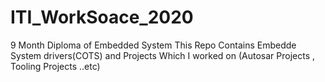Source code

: # ITI_WorkSoace_2020
9 Month Diploma of Embedded System 
This Repo Contains Embedde System drivers(COTS) and Projects Which I worked on (Autosar Projects , Tooling Projects ..etc)
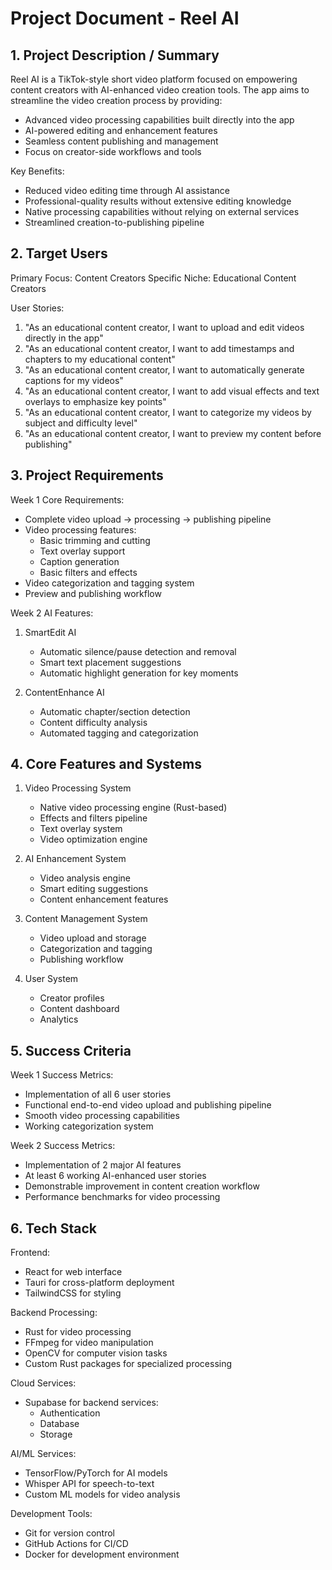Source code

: # Project Document - Reel AI

## 1. Project Description / Summary

Reel AI is a TikTok-style short video platform focused on empowering content creators with AI-enhanced video creation tools. The app aims to streamline the video creation process by providing:

- Advanced video processing capabilities built directly into the app
- AI-powered editing and enhancement features
- Seamless content publishing and management
- Focus on creator-side workflows and tools

Key Benefits:
- Reduced video editing time through AI assistance
- Professional-quality results without extensive editing knowledge
- Native processing capabilities without relying on external services
- Streamlined creation-to-publishing pipeline

## 2. Target Users

Primary Focus: Content Creators
Specific Niche: Educational Content Creators

User Stories:
1. "As an educational content creator, I want to upload and edit videos directly in the app"
2. "As an educational content creator, I want to add timestamps and chapters to my educational content"
3. "As an educational content creator, I want to automatically generate captions for my videos"
4. "As an educational content creator, I want to add visual effects and text overlays to emphasize key points"
5. "As an educational content creator, I want to categorize my videos by subject and difficulty level"
6. "As an educational content creator, I want to preview my content before publishing"

## 3. Project Requirements

Week 1 Core Requirements:
- Complete video upload → processing → publishing pipeline
- Video processing features:
  - Basic trimming and cutting
  - Text overlay support
  - Caption generation
  - Basic filters and effects
- Video categorization and tagging system
- Preview and publishing workflow

Week 2 AI Features:
1. SmartEdit AI
   - Automatic silence/pause detection and removal
   - Smart text placement suggestions
   - Automatic highlight generation for key moments
   
2. ContentEnhance AI
   - Automatic chapter/section detection
   - Content difficulty analysis
   - Automated tagging and categorization

## 4. Core Features and Systems

1. Video Processing System
   - Native video processing engine (Rust-based)
   - Effects and filters pipeline
   - Text overlay system
   - Video optimization engine

2. AI Enhancement System
   - Video analysis engine
   - Smart editing suggestions
   - Content enhancement features

3. Content Management System
   - Video upload and storage
   - Categorization and tagging
   - Publishing workflow

4. User System
   - Creator profiles
   - Content dashboard
   - Analytics

## 5. Success Criteria

Week 1 Success Metrics:
- Implementation of all 6 user stories
- Functional end-to-end video upload and publishing pipeline
- Smooth video processing capabilities
- Working categorization system

Week 2 Success Metrics:
- Implementation of 2 major AI features
- At least 6 working AI-enhanced user stories
- Demonstrable improvement in content creation workflow
- Performance benchmarks for video processing

## 6. Tech Stack

Frontend:
- React for web interface
- Tauri for cross-platform deployment
- TailwindCSS for styling

Backend Processing:
- Rust for video processing
- FFmpeg for video manipulation
- OpenCV for computer vision tasks
- Custom Rust packages for specialized processing

Cloud Services:
- Supabase for backend services:
  - Authentication
  - Database
  - Storage

AI/ML Services:
- TensorFlow/PyTorch for AI models
- Whisper API for speech-to-text
- Custom ML models for video analysis

Development Tools:
- Git for version control
- GitHub Actions for CI/CD
- Docker for development environment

Assigned task
Return exactly the run of lines that opens with the one containing "- FFmpeg for video manipulation" and closes with the last line of the records above.

Response box
- FFmpeg for video manipulation
- OpenCV for computer vision tasks
- Custom Rust packages for specialized processing

Cloud Services:
- Supabase for backend services:
  - Authentication
  - Database
  - Storage

AI/ML Services:
- TensorFlow/PyTorch for AI models
- Whisper API for speech-to-text
- Custom ML models for video analysis

Development Tools:
- Git for version control
- GitHub Actions for CI/CD
- Docker for development environment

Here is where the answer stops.